### Information supplied
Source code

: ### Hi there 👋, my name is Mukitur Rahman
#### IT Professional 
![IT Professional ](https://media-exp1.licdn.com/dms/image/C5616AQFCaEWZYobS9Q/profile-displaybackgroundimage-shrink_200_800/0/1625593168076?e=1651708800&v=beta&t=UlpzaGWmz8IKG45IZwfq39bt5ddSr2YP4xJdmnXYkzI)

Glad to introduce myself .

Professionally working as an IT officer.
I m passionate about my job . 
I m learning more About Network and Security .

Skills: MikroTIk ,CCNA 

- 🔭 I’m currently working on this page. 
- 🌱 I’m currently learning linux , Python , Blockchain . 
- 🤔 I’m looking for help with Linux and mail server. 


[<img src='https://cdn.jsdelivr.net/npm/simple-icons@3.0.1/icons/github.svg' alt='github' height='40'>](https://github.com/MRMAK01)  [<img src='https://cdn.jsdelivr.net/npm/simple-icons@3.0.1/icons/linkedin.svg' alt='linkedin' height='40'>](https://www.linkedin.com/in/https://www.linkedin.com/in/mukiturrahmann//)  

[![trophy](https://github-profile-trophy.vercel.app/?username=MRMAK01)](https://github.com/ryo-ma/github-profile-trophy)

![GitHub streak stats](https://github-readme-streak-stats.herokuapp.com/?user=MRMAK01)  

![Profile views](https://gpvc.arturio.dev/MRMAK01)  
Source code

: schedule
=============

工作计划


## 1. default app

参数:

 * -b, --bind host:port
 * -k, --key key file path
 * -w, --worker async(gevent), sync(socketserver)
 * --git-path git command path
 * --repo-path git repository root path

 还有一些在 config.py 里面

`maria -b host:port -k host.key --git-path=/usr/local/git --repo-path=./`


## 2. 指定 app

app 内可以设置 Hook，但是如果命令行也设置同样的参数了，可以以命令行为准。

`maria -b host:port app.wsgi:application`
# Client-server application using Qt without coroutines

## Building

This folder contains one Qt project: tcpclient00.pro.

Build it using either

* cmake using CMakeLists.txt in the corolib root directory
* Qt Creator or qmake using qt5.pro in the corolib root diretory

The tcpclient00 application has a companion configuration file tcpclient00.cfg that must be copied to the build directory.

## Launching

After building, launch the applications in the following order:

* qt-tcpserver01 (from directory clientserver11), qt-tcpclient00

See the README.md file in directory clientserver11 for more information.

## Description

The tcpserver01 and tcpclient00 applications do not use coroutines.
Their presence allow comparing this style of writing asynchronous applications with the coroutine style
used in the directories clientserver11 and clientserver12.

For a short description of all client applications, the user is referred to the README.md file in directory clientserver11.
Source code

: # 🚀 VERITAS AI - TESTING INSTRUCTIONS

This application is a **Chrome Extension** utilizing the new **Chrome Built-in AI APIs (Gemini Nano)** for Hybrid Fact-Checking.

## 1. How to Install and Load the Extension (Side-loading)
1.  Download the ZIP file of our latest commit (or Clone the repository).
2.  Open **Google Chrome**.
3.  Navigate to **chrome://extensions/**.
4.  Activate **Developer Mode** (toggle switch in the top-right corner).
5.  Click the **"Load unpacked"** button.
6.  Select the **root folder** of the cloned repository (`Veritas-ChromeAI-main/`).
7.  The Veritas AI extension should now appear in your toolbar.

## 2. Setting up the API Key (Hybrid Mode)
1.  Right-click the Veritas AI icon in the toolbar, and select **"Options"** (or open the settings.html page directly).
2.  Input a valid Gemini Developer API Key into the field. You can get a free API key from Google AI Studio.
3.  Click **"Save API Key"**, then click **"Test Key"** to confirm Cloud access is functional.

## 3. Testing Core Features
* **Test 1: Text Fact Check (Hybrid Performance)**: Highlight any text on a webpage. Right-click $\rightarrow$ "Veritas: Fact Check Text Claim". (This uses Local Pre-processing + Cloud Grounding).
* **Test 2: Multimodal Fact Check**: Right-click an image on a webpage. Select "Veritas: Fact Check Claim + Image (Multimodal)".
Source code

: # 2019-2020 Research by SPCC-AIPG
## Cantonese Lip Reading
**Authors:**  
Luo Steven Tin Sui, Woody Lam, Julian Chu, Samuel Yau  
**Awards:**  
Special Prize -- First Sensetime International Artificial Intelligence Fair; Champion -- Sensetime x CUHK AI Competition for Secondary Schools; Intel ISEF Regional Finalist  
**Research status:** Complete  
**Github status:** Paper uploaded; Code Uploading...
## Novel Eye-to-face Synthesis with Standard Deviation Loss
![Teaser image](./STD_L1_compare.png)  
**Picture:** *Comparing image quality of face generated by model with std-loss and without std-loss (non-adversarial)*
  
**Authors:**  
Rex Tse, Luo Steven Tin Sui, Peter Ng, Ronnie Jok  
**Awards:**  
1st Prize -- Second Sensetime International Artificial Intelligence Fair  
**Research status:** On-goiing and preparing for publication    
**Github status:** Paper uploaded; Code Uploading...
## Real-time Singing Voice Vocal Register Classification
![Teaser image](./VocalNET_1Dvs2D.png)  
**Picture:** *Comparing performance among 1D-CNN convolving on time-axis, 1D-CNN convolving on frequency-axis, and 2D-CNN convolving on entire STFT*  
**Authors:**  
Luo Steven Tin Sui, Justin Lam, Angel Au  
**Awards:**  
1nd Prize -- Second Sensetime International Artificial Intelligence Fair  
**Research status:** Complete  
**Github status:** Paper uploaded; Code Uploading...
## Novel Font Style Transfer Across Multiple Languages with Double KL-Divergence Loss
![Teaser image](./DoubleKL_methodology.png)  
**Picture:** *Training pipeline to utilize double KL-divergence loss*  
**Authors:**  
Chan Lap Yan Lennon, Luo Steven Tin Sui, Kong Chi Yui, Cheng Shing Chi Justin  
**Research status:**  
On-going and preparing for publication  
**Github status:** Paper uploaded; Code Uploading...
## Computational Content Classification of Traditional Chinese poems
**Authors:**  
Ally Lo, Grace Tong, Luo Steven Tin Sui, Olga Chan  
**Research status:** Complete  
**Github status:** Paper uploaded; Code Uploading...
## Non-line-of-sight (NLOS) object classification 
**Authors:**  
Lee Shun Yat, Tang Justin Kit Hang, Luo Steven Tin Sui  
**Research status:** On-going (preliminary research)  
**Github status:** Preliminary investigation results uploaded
######
### Information supplied
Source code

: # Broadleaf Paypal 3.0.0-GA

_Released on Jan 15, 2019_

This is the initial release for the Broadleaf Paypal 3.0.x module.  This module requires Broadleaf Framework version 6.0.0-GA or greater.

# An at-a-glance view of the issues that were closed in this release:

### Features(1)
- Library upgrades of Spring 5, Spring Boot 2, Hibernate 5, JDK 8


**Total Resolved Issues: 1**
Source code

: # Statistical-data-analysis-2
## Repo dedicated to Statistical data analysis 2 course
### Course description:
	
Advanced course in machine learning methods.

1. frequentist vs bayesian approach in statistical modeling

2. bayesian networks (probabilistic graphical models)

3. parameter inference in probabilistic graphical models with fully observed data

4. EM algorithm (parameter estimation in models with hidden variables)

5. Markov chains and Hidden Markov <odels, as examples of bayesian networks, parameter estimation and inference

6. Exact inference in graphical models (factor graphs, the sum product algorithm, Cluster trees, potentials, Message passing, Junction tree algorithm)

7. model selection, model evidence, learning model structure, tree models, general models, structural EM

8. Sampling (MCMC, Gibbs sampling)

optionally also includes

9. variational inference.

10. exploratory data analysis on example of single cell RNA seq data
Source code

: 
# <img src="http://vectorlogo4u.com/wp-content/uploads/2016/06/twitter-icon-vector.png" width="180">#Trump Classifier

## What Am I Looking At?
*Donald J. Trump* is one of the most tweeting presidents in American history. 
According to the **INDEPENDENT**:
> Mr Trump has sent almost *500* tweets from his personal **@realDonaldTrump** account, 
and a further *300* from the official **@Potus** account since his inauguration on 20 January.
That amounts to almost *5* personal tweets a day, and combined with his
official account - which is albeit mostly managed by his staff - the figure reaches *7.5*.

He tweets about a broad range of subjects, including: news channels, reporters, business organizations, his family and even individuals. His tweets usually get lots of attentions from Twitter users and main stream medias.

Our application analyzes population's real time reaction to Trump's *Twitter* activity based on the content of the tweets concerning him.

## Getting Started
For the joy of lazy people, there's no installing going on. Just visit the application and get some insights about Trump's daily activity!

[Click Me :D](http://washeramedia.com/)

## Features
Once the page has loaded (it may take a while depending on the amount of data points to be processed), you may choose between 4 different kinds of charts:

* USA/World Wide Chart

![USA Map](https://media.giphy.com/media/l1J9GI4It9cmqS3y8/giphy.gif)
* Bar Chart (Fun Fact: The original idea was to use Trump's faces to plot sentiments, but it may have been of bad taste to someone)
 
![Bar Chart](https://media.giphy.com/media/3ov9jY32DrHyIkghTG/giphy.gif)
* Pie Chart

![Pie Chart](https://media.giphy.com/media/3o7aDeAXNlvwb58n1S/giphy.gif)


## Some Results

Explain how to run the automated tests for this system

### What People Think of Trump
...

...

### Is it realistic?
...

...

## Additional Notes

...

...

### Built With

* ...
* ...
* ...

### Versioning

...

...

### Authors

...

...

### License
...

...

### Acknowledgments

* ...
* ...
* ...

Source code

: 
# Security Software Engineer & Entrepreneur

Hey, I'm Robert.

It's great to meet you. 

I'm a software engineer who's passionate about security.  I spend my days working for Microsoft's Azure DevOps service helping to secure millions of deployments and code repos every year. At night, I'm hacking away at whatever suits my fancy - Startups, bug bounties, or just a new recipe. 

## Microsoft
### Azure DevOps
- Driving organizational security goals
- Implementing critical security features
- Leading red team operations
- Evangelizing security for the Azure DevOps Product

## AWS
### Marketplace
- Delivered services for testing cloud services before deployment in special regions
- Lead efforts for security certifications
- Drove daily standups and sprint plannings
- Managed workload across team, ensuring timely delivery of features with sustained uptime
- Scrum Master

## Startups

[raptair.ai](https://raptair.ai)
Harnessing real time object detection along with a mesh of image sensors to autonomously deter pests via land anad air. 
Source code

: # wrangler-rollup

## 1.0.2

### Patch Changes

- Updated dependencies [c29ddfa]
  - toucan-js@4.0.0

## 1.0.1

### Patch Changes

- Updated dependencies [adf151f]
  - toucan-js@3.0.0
######
### Information supplied
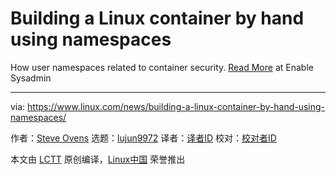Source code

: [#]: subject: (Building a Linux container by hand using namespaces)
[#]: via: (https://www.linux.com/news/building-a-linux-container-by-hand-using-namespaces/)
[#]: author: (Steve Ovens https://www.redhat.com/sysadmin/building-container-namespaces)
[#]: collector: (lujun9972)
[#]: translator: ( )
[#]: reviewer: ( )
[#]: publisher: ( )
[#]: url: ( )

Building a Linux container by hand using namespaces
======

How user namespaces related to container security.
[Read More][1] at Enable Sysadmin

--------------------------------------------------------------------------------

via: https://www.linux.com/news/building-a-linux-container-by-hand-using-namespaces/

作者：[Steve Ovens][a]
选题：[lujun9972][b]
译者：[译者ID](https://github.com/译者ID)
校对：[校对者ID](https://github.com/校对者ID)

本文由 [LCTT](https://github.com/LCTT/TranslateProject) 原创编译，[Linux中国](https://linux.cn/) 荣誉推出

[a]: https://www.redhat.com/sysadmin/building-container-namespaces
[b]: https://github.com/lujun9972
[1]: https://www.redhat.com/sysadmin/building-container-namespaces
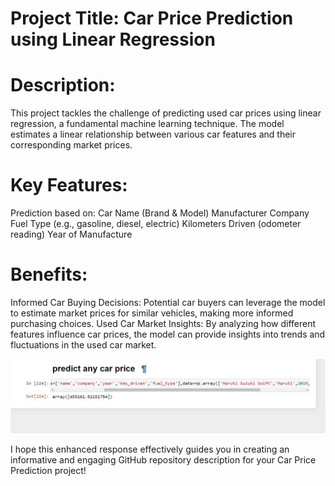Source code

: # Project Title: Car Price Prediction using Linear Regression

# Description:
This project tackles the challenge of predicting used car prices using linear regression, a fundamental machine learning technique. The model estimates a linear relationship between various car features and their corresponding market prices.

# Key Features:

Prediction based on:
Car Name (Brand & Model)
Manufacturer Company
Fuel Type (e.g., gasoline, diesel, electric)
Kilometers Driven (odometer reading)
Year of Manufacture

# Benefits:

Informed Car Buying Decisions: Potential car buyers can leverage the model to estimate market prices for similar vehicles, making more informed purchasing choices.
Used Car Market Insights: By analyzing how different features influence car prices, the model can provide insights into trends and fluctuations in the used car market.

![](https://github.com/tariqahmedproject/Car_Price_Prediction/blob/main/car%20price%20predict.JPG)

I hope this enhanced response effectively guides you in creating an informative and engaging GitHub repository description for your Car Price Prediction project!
######
Exercise instructions » What you give back must be the stretch above, starting at the line with "-b host:port -k" and ending at the line with "## Description", copied exactly.

Written answer »
`maria -b host:port -k host.key --git-path=/usr/local/git --repo-path=./`


## 2. 指定 app

app 内可以设置 Hook，但是如果命令行也设置同样的参数了，可以以命令行为准。

`maria -b host:port app.wsgi:application`
# Client-server application using Qt without coroutines

## Building

This folder contains one Qt project: tcpclient00.pro.

Build it using either

* cmake using CMakeLists.txt in the corolib root directory
* Qt Creator or qmake using qt5.pro in the corolib root diretory

The tcpclient00 application has a companion configuration file tcpclient00.cfg that must be copied to the build directory.

## Launching

After building, launch the applications in the following order:

* qt-tcpserver01 (from directory clientserver11), qt-tcpclient00

See the README.md file in directory clientserver11 for more information.

## Description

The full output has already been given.